** Assigned task **
Below are the records; copy out every line that holds the word "understand".

** Data provided **
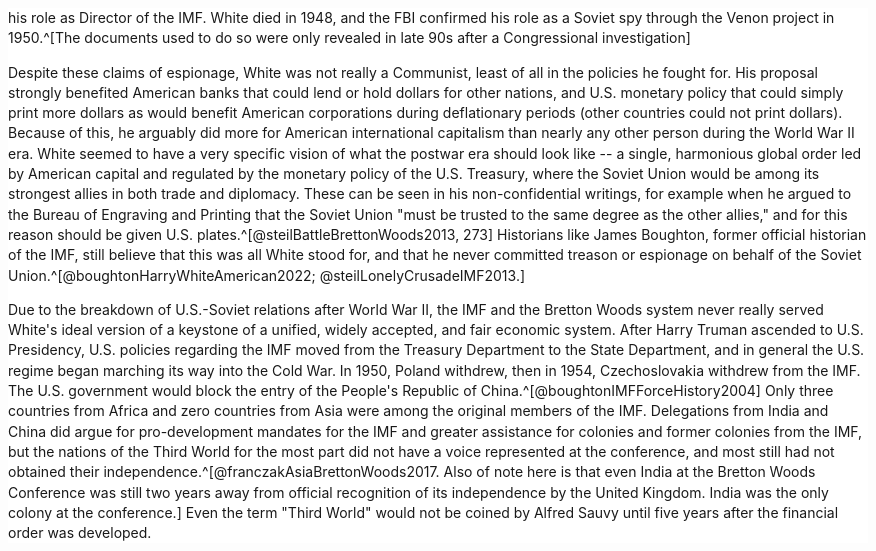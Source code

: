 his role as Director of the IMF. White died in 1948, and the
FBI confirmed his role as a Soviet spy through the Venon
project in 1950.^[The documents used to do so were only
revealed in late 90s after a Congressional investigation]

Despite these claims of espionage, White was not really a
Communist, least of all in the policies he fought for. His
proposal strongly benefited American banks that could lend or
hold dollars for other nations, and U.S. monetary policy that
could simply print more dollars as would benefit American
corporations during deflationary periods (other countries could
not print dollars). Because of this, he arguably did more for
American international capitalism than nearly any other person
during the World War II era. White seemed to have a very
specific vision of what the postwar era should look like -- a
single, harmonious global order led by American capital and
regulated by the monetary policy of the U.S. Treasury, where
the Soviet Union would be among its strongest allies in both
trade and diplomacy. These can be seen in his non-confidential
writings, for example when he argued to the Bureau of Engraving
and Printing that the Soviet Union "must be trusted to the same
degree as the other allies," and for this reason should be
given U.S. plates.^[@steilBattleBrettonWoods2013, 273]
Historians like James Boughton, former official historian of
the IMF, still believe that this was all White stood for, and
that he never committed treason or espionage on behalf of the
Soviet Union.^[@boughtonHarryWhiteAmerican2022;
@steilLonelyCrusadeIMF2013.]

Due to the breakdown of U.S.-Soviet relations after World War
II, the IMF and the Bretton Woods system never really served
White's ideal version of a keystone of a unified, widely
accepted, and fair economic system. After Harry Truman ascended
to U.S. Presidency, U.S. policies regarding the IMF moved from
the Treasury Department to the State Department, and in general
the U.S. regime began marching its way into the Cold War. In
1950, Poland withdrew, then in 1954, Czechoslovakia withdrew
from the IMF. The U.S. government would block the entry of the
People's Republic of China.^[@boughtonIMFForceHistory2004] Only
three countries from Africa and zero countries from Asia were
among the original members of the IMF. Delegations from India
and China did argue for pro-development mandates for the IMF
and greater assistance for colonies and former colonies from
the IMF, but the nations of the Third World for the most part
did not have a voice represented at the conference, and most
still had not obtained their
independence.^[@franczakAsiaBrettonWoods2017. Also of note here
is that even India at the Bretton Woods Conference was still
two years away from official recognition of its independence by
the United Kingdom. India was the only colony at the
conference.] Even the term "Third World" would not be coined by
Alfred Sauvy until five years after the financial order was
developed.
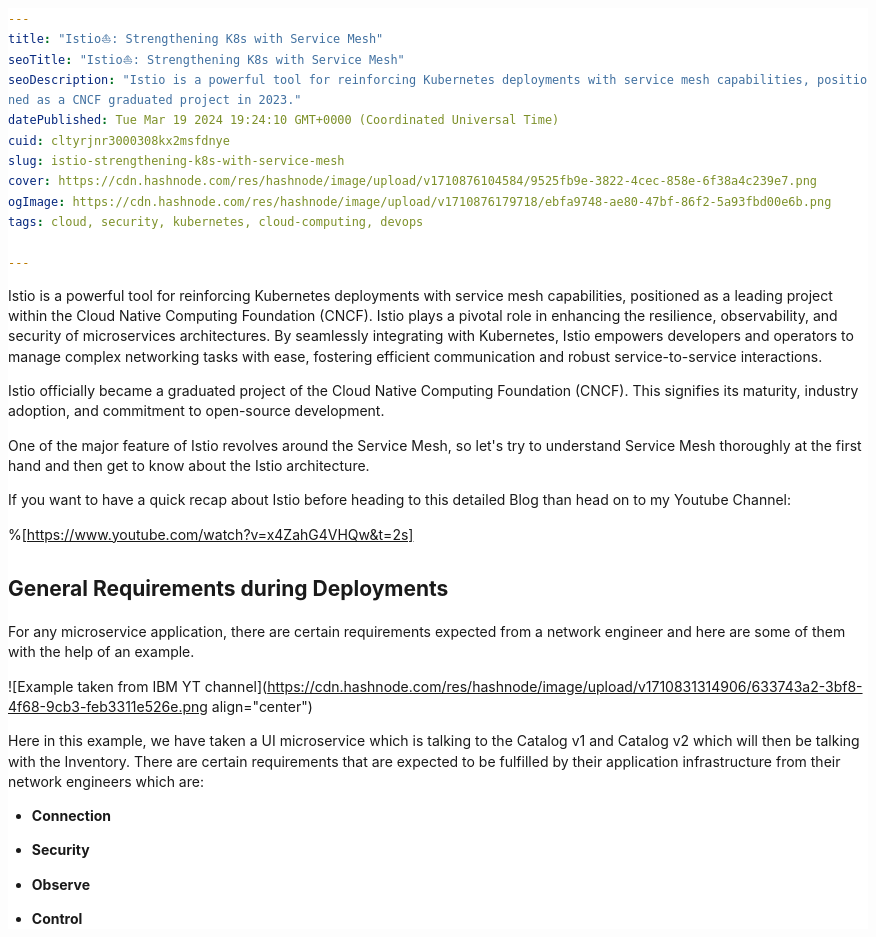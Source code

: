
 ```yaml
---
title: "Istio⛵: Strengthening K8s with Service Mesh"
seoTitle: "Istio⛵: Strengthening K8s with Service Mesh"
seoDescription: "Istio is a powerful tool for reinforcing Kubernetes deployments with service mesh capabilities, positioned as a CNCF graduated project in 2023."
datePublished: Tue Mar 19 2024 19:24:10 GMT+0000 (Coordinated Universal Time)
cuid: cltyrjnr3000308kx2msfdnye
slug: istio-strengthening-k8s-with-service-mesh
cover: https://cdn.hashnode.com/res/hashnode/image/upload/v1710876104584/9525fb9e-3822-4cec-858e-6f38a4c239e7.png
ogImage: https://cdn.hashnode.com/res/hashnode/image/upload/v1710876179718/ebfa9748-ae80-47bf-86f2-5a93fbd00e6b.png
tags: cloud, security, kubernetes, cloud-computing, devops

---
```


Istio is a powerful tool for reinforcing Kubernetes deployments with service mesh capabilities, positioned as a leading project within the Cloud Native Computing Foundation (CNCF). Istio plays a pivotal role in enhancing the resilience, observability, and security of microservices architectures. By seamlessly integrating with Kubernetes, Istio empowers developers and operators to manage complex networking tasks with ease, fostering efficient communication and robust service-to-service interactions.

Istio officially became a graduated project of the Cloud Native Computing Foundation (CNCF). This signifies its maturity, industry adoption, and commitment to open-source development.

One of the major feature of Istio revolves around the Service Mesh, so let's try to understand Service Mesh thoroughly at the first hand and then get to know about the Istio architecture.

If you want to have a quick recap about Istio before heading to this detailed Blog than head on to my Youtube Channel:

%[https://www.youtube.com/watch?v=x4ZahG4VHQw&t=2s] 

## General Requirements during Deployments

For any microservice application, there are certain requirements expected from a network engineer and here are some of them with the help of an example.

![Example taken from IBM YT channel](https://cdn.hashnode.com/res/hashnode/image/upload/v1710831314906/633743a2-3bf8-4f68-9cb3-feb3311e526e.png align="center")

Here in this example, we have taken a UI microservice which is talking to the Catalog v1 and Catalog v2 which will then be talking with the Inventory. There are certain requirements that are expected to be fulfilled by their application infrastructure from their network engineers which are:

* **Connection**
    
* **Security**
    
* **Observe**
    
* **Control**
    
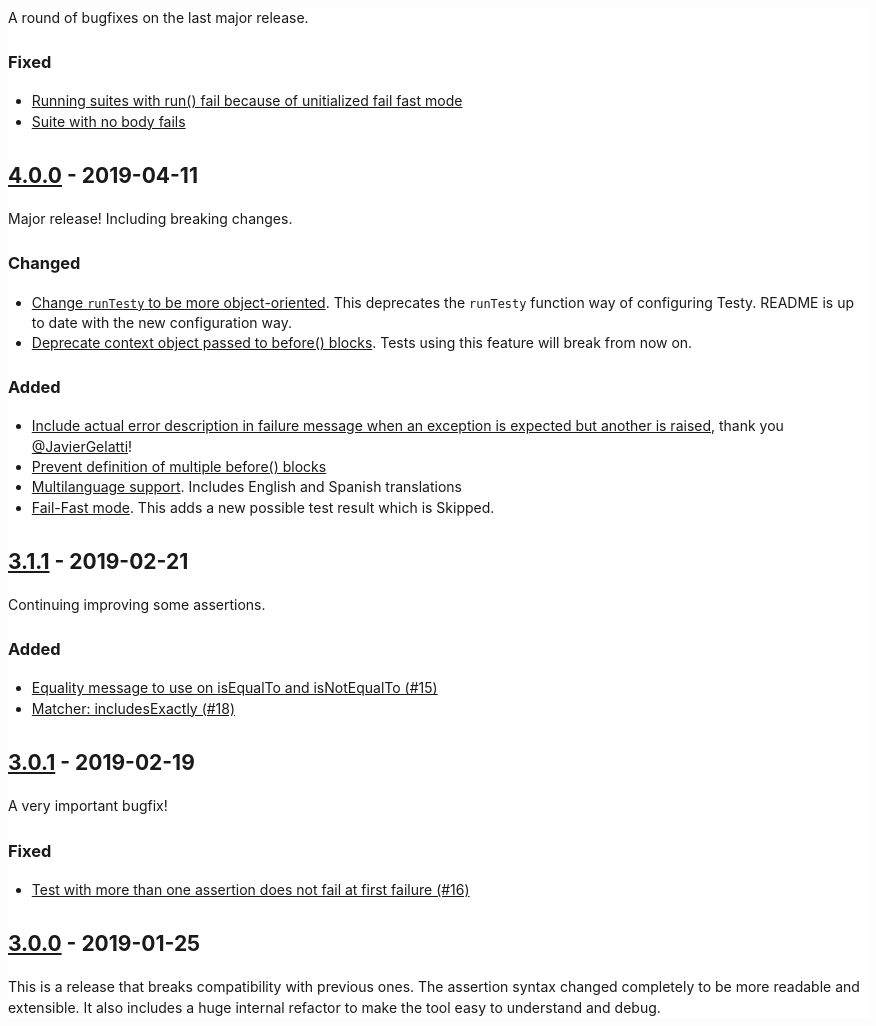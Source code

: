 A round of bugfixes on the last major release. 

### Fixed
* [Running suites with run() fail because of unitialized fail fast mode](https://github.com/ngarbezza/testy/issues/29)
* [Suite with no body fails](https://github.com/ngarbezza/testy/issues/30)

## [4.0.0] - 2019-04-11

Major release! Including breaking changes.

### Changed
* [Change `runTesty` to be more object-oriented](https://github.com/ngarbezza/testy/issues/27). This deprecates the `runTesty` function way of configuring Testy. README is up to date with the new configuration way.
* [Deprecate context object passed to before() blocks](https://github.com/ngarbezza/testy/issues/23). Tests using this feature will break from now on.

### Added
* [Include actual error description in failure message when an exception is expected but another is raised](https://github.com/ngarbezza/testy/pull/22), thank you [@JavierGelatti](https://github.com/JavierGelatti)!
* [Prevent definition of multiple before() blocks](https://github.com/ngarbezza/testy/issues/24)
* [Multilanguage support](https://github.com/ngarbezza/testy/issues/25). Includes English and Spanish translations
* [Fail-Fast mode](https://github.com/ngarbezza/testy/issues/9). This adds a new possible test result which is Skipped.

## [3.1.1] - 2019-02-21

Continuing improving some assertions.

### Added
* [Equality message to use on isEqualTo and isNotEqualTo (#15)](https://github.com/ngarbezza/testy/issues/15)
* [Matcher: includesExactly (#18)](https://github.com/ngarbezza/testy/issues/18)

## [3.0.1] - 2019-02-19

A very important bugfix!

### Fixed
- [Test with more than one assertion does not fail at first failure (#16)](https://github.com/ngarbezza/testy/issues/16)

## [3.0.0] - 2019-01-25

This is a release that breaks compatibility with previous ones. The assertion syntax changed completely to be more
readable and extensible. It also includes a huge internal refactor to make the tool easy to understand and debug.  


[Unreleased]: https://github.com/ngarbezza/testy/compare/v5.0.0...HEAD
[5.0.0]: https://github.com/ngarbezza/testy/compare/v4.4.0...v5.0.0
[4.4.0]: https://github.com/ngarbezza/testy/compare/v4.3.0...v4.4.0
[4.3.0]: https://github.com/ngarbezza/testy/compare/v4.2.2...v4.3.0
[4.2.2]: https://github.com/ngarbezza/testy/compare/v4.2.1...v4.2.2
[4.2.1]: https://github.com/ngarbezza/testy/compare/v4.2.0...v4.2.1
[4.2.0]: https://github.com/ngarbezza/testy/compare/v4.1.1...v4.2.0
[4.1.1]: https://github.com/ngarbezza/testy/compare/v4.0.1...v4.1.1
[4.0.1]: https://github.com/ngarbezza/testy/compare/v4.0.0...v4.0.1
[4.0.0]: https://github.com/ngarbezza/testy/compare/v3.1.1...v4.0.0
[3.1.1]: https://github.com/ngarbezza/testy/compare/v3.0.1...v3.1.1
[3.0.1]: https://github.com/ngarbezza/testy/compare/v3.0.0...v3.0.1
[3.0.0]: https://github.com/ngarbezza/testy/compare/v2.11.0...v3.0.0
[2.11.0]: https://github.com/ngarbezza/testy/compare/v2.10.0...v2.11.0
[2.10.0]: https://github.com/ngarbezza/testy/compare/v2.9.1...v2.10.0
[2.9.1]: https://github.com/ngarbezza/testy/compare/v2.9.0...v2.9.1
[2.9.0]: https://github.com/ngarbezza/testy/compare/v2.8.1...v2.9.0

** Task solution **
One of the major feature of Istio revolves around the Service Mesh, so let's try to understand Service Mesh thoroughly at the first hand and then get to know about the Istio architecture.
readable and extensible. It also includes a huge internal refactor to make the tool easy to understand and debug.  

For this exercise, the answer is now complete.